Mientras la vida actual aparece cada vez más tecnificada, en la gastronomía y la alimentación parece que se impone lo de toda la vida. Así la publicidad de alimentos industriales incide en su carácter tradicional y casero, igual que los numerosos restaurantes que utilizan el mismo reclamo para atraer o tranquilizar a sus posibles clientes.

Pero sépase de entrada que resulta imposible, por propia definición, que una industria alimentaria, grande, mediana o artesana, elabore comida casera.

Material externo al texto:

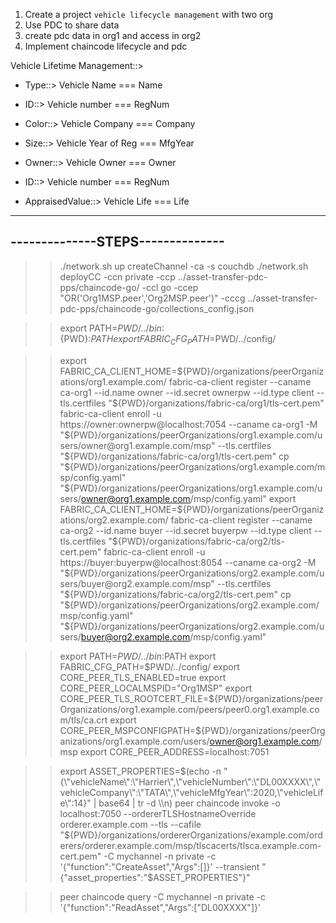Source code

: 1. Create a project `vehicle lifecycle management` with two org
2. Use PDC to share data
3. create pdc data in org1 and access in org2
4. Implement chaincode lifecycle and pdc  


Vehicle Lifetime Management::>
+ Type::>     Vehicle Name        === Name   
+ ID::>       Vehicle number      === RegNum
+ Color::>    Vehicle Company     === Company
+ Size::>     Vehicle Year of Reg === MfgYear
+ Owner::>    Vehicle Owner       === Owner

+ ID::>       Vehicle number      === RegNum
+ AppraisedValue::> Vehicle Life  === Life


---------------------------------
--------------STEPS--------------
---------------------------------

>> ./network.sh up createChannel -ca -s couchdb
>> ./network.sh deployCC -ccn private -ccp ../asset-transfer-pdc-pps/chaincode-go/ -ccl go -ccep "OR('Org1MSP.peer','Org2MSP.peer')" -cccg ../asset-transfer-pdc-pps/chaincode-go/collections_config.json

>> export PATH=${PWD}/../bin:${PWD}:$PATH
>> export FABRIC_CFG_PATH=$PWD/../config/

>> export FABRIC_CA_CLIENT_HOME=${PWD}/organizations/peerOrganizations/org1.example.com/
>> fabric-ca-client register --caname ca-org1 --id.name owner --id.secret ownerpw --id.type client --tls.certfiles "${PWD}/organizations/fabric-ca/org1/tls-cert.pem"
>> fabric-ca-client enroll -u https://owner:ownerpw@localhost:7054 --caname ca-org1 -M "${PWD}/organizations/peerOrganizations/org1.example.com/users/owner@org1.example.com/msp" --tls.certfiles "${PWD}/organizations/fabric-ca/org1/tls-cert.pem"
>> cp "${PWD}/organizations/peerOrganizations/org1.example.com/msp/config.yaml" "${PWD}/organizations/peerOrganizations/org1.example.com/users/owner@org1.example.com/msp/config.yaml"
>> export FABRIC_CA_CLIENT_HOME=${PWD}/organizations/peerOrganizations/org2.example.com/
>> fabric-ca-client register --caname ca-org2 --id.name buyer --id.secret buyerpw --id.type client --tls.certfiles "${PWD}/organizations/fabric-ca/org2/tls-cert.pem"
>> fabric-ca-client enroll -u https://buyer:buyerpw@localhost:8054 --caname ca-org2 -M "${PWD}/organizations/peerOrganizations/org2.example.com/users/buyer@org2.example.com/msp" --tls.certfiles "${PWD}/organizations/fabric-ca/org2/tls-cert.pem"
>> cp "${PWD}/organizations/peerOrganizations/org2.example.com/msp/config.yaml" "${PWD}/organizations/peerOrganizations/org2.example.com/users/buyer@org2.example.com/msp/config.yaml"

>> export PATH=${PWD}/../bin:$PATH
>> export FABRIC_CFG_PATH=$PWD/../config/
>> export CORE_PEER_TLS_ENABLED=true
>> export CORE_PEER_LOCALMSPID="Org1MSP"
>> export CORE_PEER_TLS_ROOTCERT_FILE=${PWD}/organizations/peerOrganizations/org1.example.com/peers/peer0.org1.example.com/tls/ca.crt
>> export CORE_PEER_MSPCONFIGPATH=${PWD}/organizations/peerOrganizations/org1.example.com/users/owner@org1.example.com/msp
>> export CORE_PEER_ADDRESS=localhost:7051

>> export ASSET_PROPERTIES=$(echo -n "{\"vehicleName\":\"Harrier\",\"vehicleNumber\":\"DL00XXXX\",\"vehicleCompany\":\"TATA\",\"vehicleMfgYear\":2020,\"vehicleLife\":14}" | base64 | tr -d \\n)
peer chaincode invoke -o localhost:7050 --ordererTLSHostnameOverride orderer.example.com --tls --cafile "${PWD}/organizations/ordererOrganizations/example.com/orderers/orderer.example.com/msp/tlscacerts/tlsca.example.com-cert.pem" -C mychannel -n private -c '{"function":"CreateAsset","Args":[]}' --transient "{\"asset_properties\":\"$ASSET_PROPERTIES\"}"

>> peer chaincode query -C mychannel -n private -c '{"function":"ReadAsset","Args":["DL00XXXX"]}'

Esa sopa, que estará muy rica, jamás la hubiera podido hacer nuestra abuela.

Y desde luego, en pocas casas serían capaces de servir cientos de potajes a lo largo de varias horas u ofrecer diferentes guisotes de carne a elección del comensal. Se servía lo que había y punto: comida casera, sin posibilidades de elección, faltaría más.

Quizá ese pretendido retorno al pasado, superficial y fatuo -¿Cuántas intoxicaciones se han evitado gracias al frigorífico, en absoluto tradicional o casero?- no sea más que una especie de refugio, de vuelta al útero materno, una manera de protegerse ante un mundo cada vez más hostil, insolidario y complicado.

Pues esa cocina casera ya no existe ni en las propias casas, donde cada vez se guisa menos. Es cierto que muchos clientes añoran ese tipo de comida y buscan establecimientos donde la remeden o evoquen, pero jamás cocinan allí como lo pudiera hacer su abuela. Ni tampoco esa sopa de cocido casera-industrial procede del citado guiso. Llevará, con suerte, similares ingredientes, pero no se habrá hecho igual.

Son otras cosas, a veces mejores y en ocasiones, bastantes, mucho peores. Pero siempre diferentes.

Así, dejemos la cocina casera donde debería estar y disfrutemos de ella cuándo y cómo nos plazca, si podemos. Sabiendo que esa lasaña viene de unas máquinas y que el cocido tradicional quizá lo haya elaborado un pinche marroquí. Que tampoco pasa nada.